In addition, several VO1000s survive in preservation:
- Bingham & Garfield #801 is preserved as Nevada Northern #801 and is operational at the Nevada Northern Railway in Ely, Nevada.
- Colorado and Wyoming Railway #1107 is preserved at the Museum of the American Railroad in Dallas, Texas. It was previously in service on the Western Rail Road in Dittlinger, Texas.
- Patapsco & Back Rivers #331 is preserved as Canton Railroad #32 at the National Museum of Railroad History & Innovation in Baltimore, Maryland.
- US Air Force 7467 is preserved at the Tennessee Valley Railroad Museum in Chattanooga, Tennessee. It spent its service life at Arnold AFB in Tullahoma, Tennessee and has been cosmetically restored to its mid 1960’s appearance.
- US Army #8 is preserved as OERM #8 at the Southern California Railway Museum in Perris, California.
- US Navy #9 is preserved as NKP #99 is displayed at Forest Park in Noblesville, Indiana.
- US Navy #19 is preserved as Baltimore & Ohio #412 at the United Railroad Historical Society in Boonton, New Jersey.
- Western Maryland #132 is preserved at the Hagerstown Roundhouse Museum in Hagerstown, Maryland.

=== Rebuilds ===
In 1970, the Atchison, Topeka, and Santa Fe (ATSF) repowered VO-1000 #2220 with an EMD 567BC prime mover and fabricated a new hood at its Cleburne, Texas shop complex. It was renumbered to ATSF #1460, which came to be known as the "Beep." Only one unit of this experimental class was rebuilt. #1460 was retired by BNSF in 2008 and donated to the Western America Railroad Museum in Barstow, California.

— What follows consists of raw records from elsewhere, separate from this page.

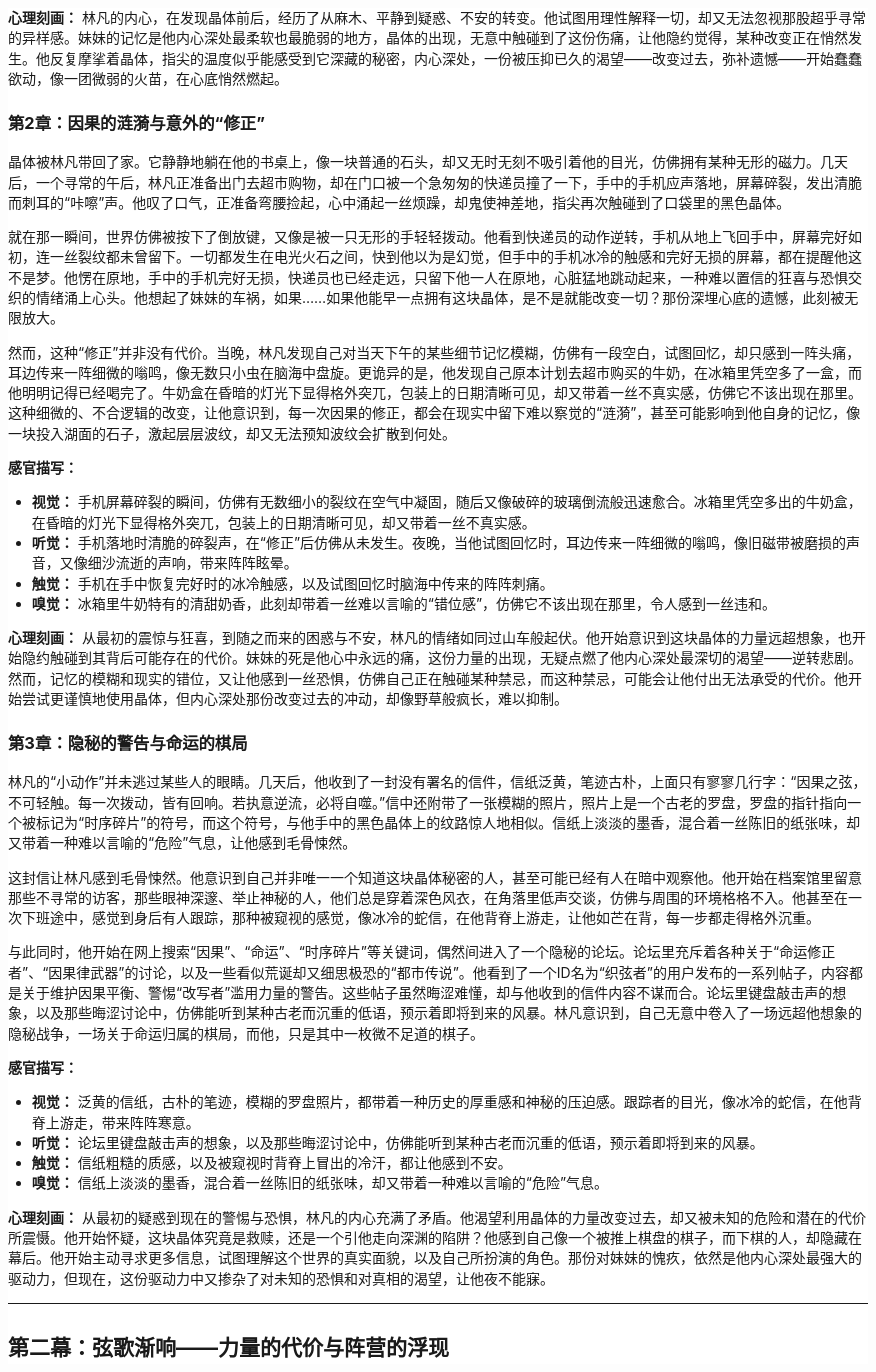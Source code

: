 **心理刻画：**
林凡的内心，在发现晶体前后，经历了从麻木、平静到疑惑、不安的转变。他试图用理性解释一切，却又无法忽视那股超乎寻常的异样感。妹妹的记忆是他内心深处最柔软也最脆弱的地方，晶体的出现，无意中触碰到了这份伤痛，让他隐约觉得，某种改变正在悄然发生。他反复摩挲着晶体，指尖的温度似乎能感受到它深藏的秘密，内心深处，一份被压抑已久的渴望——改变过去，弥补遗憾——开始蠢蠢欲动，像一团微弱的火苗，在心底悄然燃起。

### 第2章：因果的涟漪与意外的“修正”

晶体被林凡带回了家。它静静地躺在他的书桌上，像一块普通的石头，却又无时无刻不吸引着他的目光，仿佛拥有某种无形的磁力。几天后，一个寻常的午后，林凡正准备出门去超市购物，却在门口被一个急匆匆的快递员撞了一下，手中的手机应声落地，屏幕碎裂，发出清脆而刺耳的“咔嚓”声。他叹了口气，正准备弯腰捡起，心中涌起一丝烦躁，却鬼使神差地，指尖再次触碰到了口袋里的黑色晶体。

就在那一瞬间，世界仿佛被按下了倒放键，又像是被一只无形的手轻轻拨动。他看到快递员的动作逆转，手机从地上飞回手中，屏幕完好如初，连一丝裂纹都未曾留下。一切都发生在电光火石之间，快到他以为是幻觉，但手中的手机冰冷的触感和完好无损的屏幕，都在提醒他这不是梦。他愣在原地，手中的手机完好无损，快递员也已经走远，只留下他一人在原地，心脏猛地跳动起来，一种难以置信的狂喜与恐惧交织的情绪涌上心头。他想起了妹妹的车祸，如果……如果他能早一点拥有这块晶体，是不是就能改变一切？那份深埋心底的遗憾，此刻被无限放大。

然而，这种“修正”并非没有代价。当晚，林凡发现自己对当天下午的某些细节记忆模糊，仿佛有一段空白，试图回忆，却只感到一阵头痛，耳边传来一阵细微的嗡鸣，像无数只小虫在脑海中盘旋。更诡异的是，他发现自己原本计划去超市购买的牛奶，在冰箱里凭空多了一盒，而他明明记得已经喝完了。牛奶盒在昏暗的灯光下显得格外突兀，包装上的日期清晰可见，却又带着一丝不真实感，仿佛它不该出现在那里。这种细微的、不合逻辑的改变，让他意识到，每一次因果的修正，都会在现实中留下难以察觉的“涟漪”，甚至可能影响到他自身的记忆，像一块投入湖面的石子，激起层层波纹，却又无法预知波纹会扩散到何处。

**感官描写：**
*   **视觉：** 手机屏幕碎裂的瞬间，仿佛有无数细小的裂纹在空气中凝固，随后又像破碎的玻璃倒流般迅速愈合。冰箱里凭空多出的牛奶盒，在昏暗的灯光下显得格外突兀，包装上的日期清晰可见，却又带着一丝不真实感。
*   **听觉：** 手机落地时清脆的碎裂声，在“修正”后仿佛从未发生。夜晚，当他试图回忆时，耳边传来一阵细微的嗡鸣，像旧磁带被磨损的声音，又像细沙流逝的声响，带来阵阵眩晕。
*   **触觉：** 手机在手中恢复完好时的冰冷触感，以及试图回忆时脑海中传来的阵阵刺痛。
*   **嗅觉：** 冰箱里牛奶特有的清甜奶香，此刻却带着一丝难以言喻的“错位感”，仿佛它不该出现在那里，令人感到一丝违和。

**心理刻画：**
从最初的震惊与狂喜，到随之而来的困惑与不安，林凡的情绪如同过山车般起伏。他开始意识到这块晶体的力量远超想象，也开始隐约触碰到其背后可能存在的代价。妹妹的死是他心中永远的痛，这份力量的出现，无疑点燃了他内心深处最深切的渴望——逆转悲剧。然而，记忆的模糊和现实的错位，又让他感到一丝恐惧，仿佛自己正在触碰某种禁忌，而这种禁忌，可能会让他付出无法承受的代价。他开始尝试更谨慎地使用晶体，但内心深处那份改变过去的冲动，却像野草般疯长，难以抑制。

### 第3章：隐秘的警告与命运的棋局

林凡的“小动作”并未逃过某些人的眼睛。几天后，他收到了一封没有署名的信件，信纸泛黄，笔迹古朴，上面只有寥寥几行字：“因果之弦，不可轻触。每一次拨动，皆有回响。若执意逆流，必将自噬。”信中还附带了一张模糊的照片，照片上是一个古老的罗盘，罗盘的指针指向一个被标记为“时序碎片”的符号，而这个符号，与他手中的黑色晶体上的纹路惊人地相似。信纸上淡淡的墨香，混合着一丝陈旧的纸张味，却又带着一种难以言喻的“危险”气息，让他感到毛骨悚然。

这封信让林凡感到毛骨悚然。他意识到自己并非唯一一个知道这块晶体秘密的人，甚至可能已经有人在暗中观察他。他开始在档案馆里留意那些不寻常的访客，那些眼神深邃、举止神秘的人，他们总是穿着深色风衣，在角落里低声交谈，仿佛与周围的环境格格不入。他甚至在一次下班途中，感觉到身后有人跟踪，那种被窥视的感觉，像冰冷的蛇信，在他背脊上游走，让他如芒在背，每一步都走得格外沉重。

与此同时，他开始在网上搜索“因果”、“命运”、“时序碎片”等关键词，偶然间进入了一个隐秘的论坛。论坛里充斥着各种关于“命运修正者”、“因果律武器”的讨论，以及一些看似荒诞却又细思极恐的“都市传说”。他看到了一个ID名为“织弦者”的用户发布的一系列帖子，内容都是关于维护因果平衡、警惕“改写者”滥用力量的警告。这些帖子虽然晦涩难懂，却与他收到的信件内容不谋而合。论坛里键盘敲击声的想象，以及那些晦涩讨论中，仿佛能听到某种古老而沉重的低语，预示着即将到来的风暴。林凡意识到，自己无意中卷入了一场远超他想象的隐秘战争，一场关于命运归属的棋局，而他，只是其中一枚微不足道的棋子。

**感官描写：**
*   **视觉：** 泛黄的信纸，古朴的笔迹，模糊的罗盘照片，都带着一种历史的厚重感和神秘的压迫感。跟踪者的目光，像冰冷的蛇信，在他背脊上游走，带来阵阵寒意。
*   **听觉：** 论坛里键盘敲击声的想象，以及那些晦涩讨论中，仿佛能听到某种古老而沉重的低语，预示着即将到来的风暴。
*   **触觉：** 信纸粗糙的质感，以及被窥视时背脊上冒出的冷汗，都让他感到不安。
*   **嗅觉：** 信纸上淡淡的墨香，混合着一丝陈旧的纸张味，却又带着一种难以言喻的“危险”气息。

**心理刻画：**
从最初的疑惑到现在的警惕与恐惧，林凡的内心充满了矛盾。他渴望利用晶体的力量改变过去，却又被未知的危险和潜在的代价所震慑。他开始怀疑，这块晶体究竟是救赎，还是一个引他走向深渊的陷阱？他感到自己像一个被推上棋盘的棋子，而下棋的人，却隐藏在幕后。他开始主动寻求更多信息，试图理解这个世界的真实面貌，以及自己所扮演的角色。那份对妹妹的愧疚，依然是他内心深处最强大的驱动力，但现在，这份驱动力中又掺杂了对未知的恐惧和对真相的渴望，让他夜不能寐。

---

## 第二幕：弦歌渐响——力量的代价与阵营的浮现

In the late 1950s, the St. Louis San Francisco (Frisco) repowered some of its VO-1000s with EMD 567C prime movers under custom fabricated hoods styled to match the EMD SW1200. Two of these "VO1000M" rebuilds survive:

- SLSF #200 is operational at the Tennessee Valley Railroad Museum in Chattanooga, Tennessee.
- SLSF #206 is preserved as US Army #4648 at the Oklahoma Railway Museum in Oklahoma City, Oklahoma.